Records from a dataset:
+ + + +
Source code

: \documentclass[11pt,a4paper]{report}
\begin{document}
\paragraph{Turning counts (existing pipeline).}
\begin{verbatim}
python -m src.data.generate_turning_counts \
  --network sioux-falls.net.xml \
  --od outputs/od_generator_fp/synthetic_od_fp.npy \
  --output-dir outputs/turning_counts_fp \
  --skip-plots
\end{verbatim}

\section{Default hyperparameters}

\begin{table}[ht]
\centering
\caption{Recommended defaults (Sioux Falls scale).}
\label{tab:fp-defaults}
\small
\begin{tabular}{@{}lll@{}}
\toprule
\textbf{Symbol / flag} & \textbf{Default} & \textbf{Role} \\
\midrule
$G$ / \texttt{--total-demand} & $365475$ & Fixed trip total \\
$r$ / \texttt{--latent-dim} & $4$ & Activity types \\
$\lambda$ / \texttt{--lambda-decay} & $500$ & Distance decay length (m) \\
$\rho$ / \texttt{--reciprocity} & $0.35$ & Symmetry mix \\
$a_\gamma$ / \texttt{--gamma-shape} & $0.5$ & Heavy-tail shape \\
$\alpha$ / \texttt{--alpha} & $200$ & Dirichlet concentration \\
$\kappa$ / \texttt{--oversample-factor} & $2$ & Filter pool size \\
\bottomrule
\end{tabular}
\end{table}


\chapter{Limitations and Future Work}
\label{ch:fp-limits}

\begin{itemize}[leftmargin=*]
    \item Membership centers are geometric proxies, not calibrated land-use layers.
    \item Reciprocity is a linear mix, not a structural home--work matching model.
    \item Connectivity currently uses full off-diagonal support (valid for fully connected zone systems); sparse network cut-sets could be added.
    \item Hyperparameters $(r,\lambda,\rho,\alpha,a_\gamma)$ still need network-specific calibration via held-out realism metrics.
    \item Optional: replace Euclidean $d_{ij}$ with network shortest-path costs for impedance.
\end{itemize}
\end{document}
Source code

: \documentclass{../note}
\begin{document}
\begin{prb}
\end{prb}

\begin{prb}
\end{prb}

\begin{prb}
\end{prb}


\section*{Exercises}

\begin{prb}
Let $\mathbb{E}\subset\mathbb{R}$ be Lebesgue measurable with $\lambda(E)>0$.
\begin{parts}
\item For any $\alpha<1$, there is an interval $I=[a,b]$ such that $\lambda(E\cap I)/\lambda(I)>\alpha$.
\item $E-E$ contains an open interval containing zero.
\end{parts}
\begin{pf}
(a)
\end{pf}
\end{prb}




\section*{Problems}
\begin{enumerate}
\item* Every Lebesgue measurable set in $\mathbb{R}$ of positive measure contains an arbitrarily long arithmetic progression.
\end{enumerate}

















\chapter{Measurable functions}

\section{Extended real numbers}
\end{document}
+ + + +
▸ **Exercise goal**: Track down every line in the entries that includes the string "outputs", and copy it.

▸ **Result for this task**:
  --od outputs/od_generator_fp/synthetic_od_fp.npy \
  --output-dir outputs/turning_counts_fp \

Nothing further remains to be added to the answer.